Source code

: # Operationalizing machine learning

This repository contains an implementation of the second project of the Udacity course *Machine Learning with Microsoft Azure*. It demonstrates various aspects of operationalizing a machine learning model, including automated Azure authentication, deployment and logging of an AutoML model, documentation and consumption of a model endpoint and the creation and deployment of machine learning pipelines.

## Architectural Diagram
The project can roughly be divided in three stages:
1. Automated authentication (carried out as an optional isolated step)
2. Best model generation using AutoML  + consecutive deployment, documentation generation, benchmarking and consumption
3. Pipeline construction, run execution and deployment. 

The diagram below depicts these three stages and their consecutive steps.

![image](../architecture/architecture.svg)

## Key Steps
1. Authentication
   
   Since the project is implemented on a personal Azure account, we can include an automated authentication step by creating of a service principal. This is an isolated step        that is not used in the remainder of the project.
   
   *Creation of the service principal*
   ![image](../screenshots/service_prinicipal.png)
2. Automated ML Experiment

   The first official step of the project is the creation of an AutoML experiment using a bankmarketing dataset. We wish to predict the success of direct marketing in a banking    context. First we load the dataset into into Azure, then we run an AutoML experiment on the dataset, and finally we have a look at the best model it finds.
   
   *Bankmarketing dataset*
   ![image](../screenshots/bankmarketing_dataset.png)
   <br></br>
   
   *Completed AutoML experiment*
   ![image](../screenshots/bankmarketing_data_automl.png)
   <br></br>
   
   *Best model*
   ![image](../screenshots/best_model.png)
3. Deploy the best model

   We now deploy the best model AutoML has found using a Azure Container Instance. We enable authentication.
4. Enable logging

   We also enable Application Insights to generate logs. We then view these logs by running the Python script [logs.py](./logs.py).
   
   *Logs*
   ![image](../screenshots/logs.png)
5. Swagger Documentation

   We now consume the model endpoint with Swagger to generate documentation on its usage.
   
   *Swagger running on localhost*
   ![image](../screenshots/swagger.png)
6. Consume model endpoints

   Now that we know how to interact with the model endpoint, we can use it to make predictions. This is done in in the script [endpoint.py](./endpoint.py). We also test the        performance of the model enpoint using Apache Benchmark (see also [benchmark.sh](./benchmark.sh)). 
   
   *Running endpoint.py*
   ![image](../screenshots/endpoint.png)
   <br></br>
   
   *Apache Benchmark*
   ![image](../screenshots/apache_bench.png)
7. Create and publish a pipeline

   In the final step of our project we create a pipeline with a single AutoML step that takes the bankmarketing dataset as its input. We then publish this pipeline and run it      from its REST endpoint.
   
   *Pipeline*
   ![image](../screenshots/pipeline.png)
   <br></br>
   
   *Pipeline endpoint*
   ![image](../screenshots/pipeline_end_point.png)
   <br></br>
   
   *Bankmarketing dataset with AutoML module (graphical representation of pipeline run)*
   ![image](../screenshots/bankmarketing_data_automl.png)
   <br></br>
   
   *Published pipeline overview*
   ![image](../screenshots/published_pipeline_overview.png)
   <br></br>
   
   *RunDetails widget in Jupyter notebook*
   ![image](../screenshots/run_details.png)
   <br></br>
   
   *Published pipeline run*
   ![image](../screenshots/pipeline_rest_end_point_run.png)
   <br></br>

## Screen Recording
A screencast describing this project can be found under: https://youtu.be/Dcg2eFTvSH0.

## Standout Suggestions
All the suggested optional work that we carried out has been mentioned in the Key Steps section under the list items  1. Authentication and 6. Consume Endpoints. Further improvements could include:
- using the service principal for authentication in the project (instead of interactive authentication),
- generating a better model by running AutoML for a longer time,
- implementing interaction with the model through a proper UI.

····················

Task instructions = Your response must consist of all the records, retyped exactly.

Problem solution =
Source code

: # Operationalizing machine learning

This repository contains an implementation of the second project of the Udacity course *Machine Learning with Microsoft Azure*. It demonstrates various aspects of operationalizing a machine learning model, including automated Azure authentication, deployment and logging of an AutoML model, documentation and consumption of a model endpoint and the creation and deployment of machine learning pipelines.

## Architectural Diagram
The project can roughly be divided in three stages:
1. Automated authentication (carried out as an optional isolated step)
2. Best model generation using AutoML  + consecutive deployment, documentation generation, benchmarking and consumption
3. Pipeline construction, run execution and deployment. 

The diagram below depicts these three stages and their consecutive steps.

![image](../architecture/architecture.svg)

## Key Steps
1. Authentication
   
   Since the project is implemented on a personal Azure account, we can include an automated authentication step by creating of a service principal. This is an isolated step        that is not used in the remainder of the project.
   
   *Creation of the service principal*
   ![image](../screenshots/service_prinicipal.png)
2. Automated ML Experiment

   The first official step of the project is the creation of an AutoML experiment using a bankmarketing dataset. We wish to predict the success of direct marketing in a banking    context. First we load the dataset into into Azure, then we run an AutoML experiment on the dataset, and finally we have a look at the best model it finds.
   
   *Bankmarketing dataset*
   ![image](../screenshots/bankmarketing_dataset.png)
   <br></br>
   
   *Completed AutoML experiment*
   ![image](../screenshots/bankmarketing_data_automl.png)
   <br></br>
   
   *Best model*
   ![image](../screenshots/best_model.png)
3. Deploy the best model

   We now deploy the best model AutoML has found using a Azure Container Instance. We enable authentication.
4. Enable logging

   We also enable Application Insights to generate logs. We then view these logs by running the Python script [logs.py](./logs.py).
   
   *Logs*
   ![image](../screenshots/logs.png)
5. Swagger Documentation

   We now consume the model endpoint with Swagger to generate documentation on its usage.
   
   *Swagger running on localhost*
   ![image](../screenshots/swagger.png)
6. Consume model endpoints

   Now that we know how to interact with the model endpoint, we can use it to make predictions. This is done in in the script [endpoint.py](./endpoint.py). We also test the        performance of the model enpoint using Apache Benchmark (see also [benchmark.sh](./benchmark.sh)). 
   
   *Running endpoint.py*
   ![image](../screenshots/endpoint.png)
   <br></br>
   
   *Apache Benchmark*
   ![image](../screenshots/apache_bench.png)
7. Create and publish a pipeline

   In the final step of our project we create a pipeline with a single AutoML step that takes the bankmarketing dataset as its input. We then publish this pipeline and run it      from its REST endpoint.
   
   *Pipeline*
   ![image](../screenshots/pipeline.png)
   <br></br>
   
   *Pipeline endpoint*
   ![image](../screenshots/pipeline_end_point.png)
   <br></br>
   
   *Bankmarketing dataset with AutoML module (graphical representation of pipeline run)*
   ![image](../screenshots/bankmarketing_data_automl.png)
   <br></br>
   
   *Published pipeline overview*
   ![image](../screenshots/published_pipeline_overview.png)
   <br></br>
   
   *RunDetails widget in Jupyter notebook*
   ![image](../screenshots/run_details.png)
   <br></br>
   
   *Published pipeline run*
   ![image](../screenshots/pipeline_rest_end_point_run.png)
   <br></br>

## Screen Recording
A screencast describing this project can be found under: https://youtu.be/Dcg2eFTvSH0.

## Standout Suggestions
All the suggested optional work that we carried out has been mentioned in the Key Steps section under the list items  1. Authentication and 6. Consume Endpoints. Further improvements could include:
- using the service principal for authentication in the project (instead of interactive authentication),
- generating a better model by running AutoML for a longer time,
- implementing interaction with the model through a proper UI.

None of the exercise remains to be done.